Gorzej z powrotem. Pisałem że nie jest trudny szlak? Cóż, z powrotem idzie się ciągle pod górę, w pełnym słońcu, bez wiatru i cienia... wyssało dość szybko ze mnie wszystkie siły i wodę. Koszulka szybko była mokra a ja zużyłem zapas wody. Powrót do rozgrzanego samochodu był dużą ulgą.
Następny punktów programu to był Ritidian Point - wyglądało pięknie... ...a wyszło tak [emoji16] Popatrzyłem co ciekawe jest w okolicy, i zobaczyłem - na alltrails - szlak do mushroom beach oraz shark cove beach. Nic wielkiego, ale nie za długie i z plażą. I rzeczywiście takie było. Całkiem przyjemnie się szło, poza początkiem, gdzie trzeba było iść pomiędzy skałami i w środku, gdzie wygląda jakby tornado miało chwilkę zapomnienia. A na końcu pusta plaża, skorupiaki, deszcz i ja. Po drodze można ponoć też odwiedzić ruiny wioski ludu Chamorro. Ale że średnio była ścieżka i trzeci kolejny pająk miał ubarwienie w stylu "masz problem?". Stwierdziłem, że chyba jednak aż tak mnie historia nie interesuje... (Aczkolwiek chyba aparat też nie miał ochoty skupiać się na pająku)Skoro jest środa, to i czas na nocny targ lokalnej społeczności. Znaczy się od 17, ale kto by się tam czepiał szczegółów. Warzyw nie było, z owoców tylko kokosy. Najpierw było tradycyjne, wszyscy chcieli podjechać jak najbliższej wejścia. Co powodowało lekki chaos. Szczególnie że po drugiej stronie ulicy było miejsc parkingowych całkiem sporo. No ale to było 50 metrów dalej. I światła. Na samym targu dużym powodzeniem cieszyła się lokalną kuchnia... Młodzieńcy próbowali swoim kunsztem zaimponować płci odmiennej... Pamiątki niezbyt odbiegały od tych, dostępnych w Zakopanem... Można było pomęczyć zwierzęta... A nawet dzieci... Lokalny pies miał dość wszystkiego, hałasu, upału i turystycznych dzieci mi przeszkadzających... Tak, poważnie, poza powyższymi standardami, było lokalne jedzenie, z ogromnymi kolejkami. https://uploads.tapatalk-cdn.com/202309 ... e95f04.jpg Była potańcówka dla dorosłych Oraz, uroczo czasem nieporadny, pokaz lokalnej kultury - który nie dawał poczucia że robią to zawodowcy 3 razy dziennie. Na koniec nawet wciągnięto "ochotników" (to znaczy czy wyciągający niezbyt znali pojęcie "nie") z widowni. Muszę powiedzieć że nigdy nie miałem poczucia rytmu, a w ostatnich latach mi się to pogorszyło. @konkwisotr może takie coś Cię zainteresuje: https://www.picresorts.com/guam/ (ich złoty pakiet), aczkolwiek nie jest to "pełne" all-. Takiego typu tutaj nie widziałem.

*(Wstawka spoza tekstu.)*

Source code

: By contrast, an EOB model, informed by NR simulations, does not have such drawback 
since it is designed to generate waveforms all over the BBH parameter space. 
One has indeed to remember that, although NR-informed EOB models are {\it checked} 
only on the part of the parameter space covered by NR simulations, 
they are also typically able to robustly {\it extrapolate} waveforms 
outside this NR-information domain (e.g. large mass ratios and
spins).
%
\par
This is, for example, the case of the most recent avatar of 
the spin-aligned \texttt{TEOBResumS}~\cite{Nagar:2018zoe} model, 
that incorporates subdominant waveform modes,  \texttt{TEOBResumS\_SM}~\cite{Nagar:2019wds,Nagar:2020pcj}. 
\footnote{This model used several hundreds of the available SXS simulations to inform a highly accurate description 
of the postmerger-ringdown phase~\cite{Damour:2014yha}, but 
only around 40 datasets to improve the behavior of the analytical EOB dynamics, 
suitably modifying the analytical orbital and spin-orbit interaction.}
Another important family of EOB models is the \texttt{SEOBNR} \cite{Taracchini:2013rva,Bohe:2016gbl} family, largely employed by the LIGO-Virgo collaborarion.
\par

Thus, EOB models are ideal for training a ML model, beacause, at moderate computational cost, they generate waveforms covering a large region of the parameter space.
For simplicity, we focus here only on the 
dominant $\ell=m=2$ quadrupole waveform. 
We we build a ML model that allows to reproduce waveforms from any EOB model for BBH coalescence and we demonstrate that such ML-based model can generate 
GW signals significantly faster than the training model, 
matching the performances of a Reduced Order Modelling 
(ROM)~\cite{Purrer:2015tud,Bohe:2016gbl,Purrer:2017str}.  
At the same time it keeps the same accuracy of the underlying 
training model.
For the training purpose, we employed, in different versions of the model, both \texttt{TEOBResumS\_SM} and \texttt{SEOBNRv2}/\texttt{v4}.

@Aga_podrozniczka tym razem nie ma snorkuję. Teraz się przeniosłem do Wyndham Gardens - który polecam, bo ma całkiem rozsądne ceny i ładne, nowoczesne pokoje - o rzut beretem od Days Inn, więc pewnie jutro się przekonam jakie jest dojście
:)Stella bay - punkt widokowy Potem nastąpił czas na najwyższą górę świata (tm). Mount Lamlam. A przynajmniej miejsce, które jest tak reklamowane przez lokalne biuro turystyczne i instagramerów. W końcu na przestrzeni troszkę ponad 300 kilometrów znajdują się dwa punkty, których różnica wysokości to prawie jedenaście i pół kilometra. Czyli więcej niż gdyby Everest wziął na barki Rysy. O jakieś 30 metrów. Oczywiście, nie da się dotrzeć zbyt łatwo do najgłębiej położonego punktu na dnie Rowu Mariańskiego, ale już na nadwodną część tego gigantycznego wzniesienia można bez użycia skomplikowanego sprzętu. Dlatego tą wyprawę zdecydowałem się odbyć nie w stylu himalajskim (z wieloma obozami i wielotygodniową aklimatyzacją), nie w stylu alpejskim (w miarę lekko i szybko) – tylko w stylu bieszczadzko-beskidzkim. Czyli niezbyt wczesna pobudka, wygodny dojazd samochodem do parkingu, spacerek na szczyt i potem powrót na kwaterę na gryla i browara. Aczkolwiek bez klapek, nie jestem w końcu ortodoksem. Z kilkoma słitfociami po drodze. Ach, zapomniałbym. Mount Lamlam ma wysokość brutto 11540 metrów. Czyli 406 metrów netto – npo.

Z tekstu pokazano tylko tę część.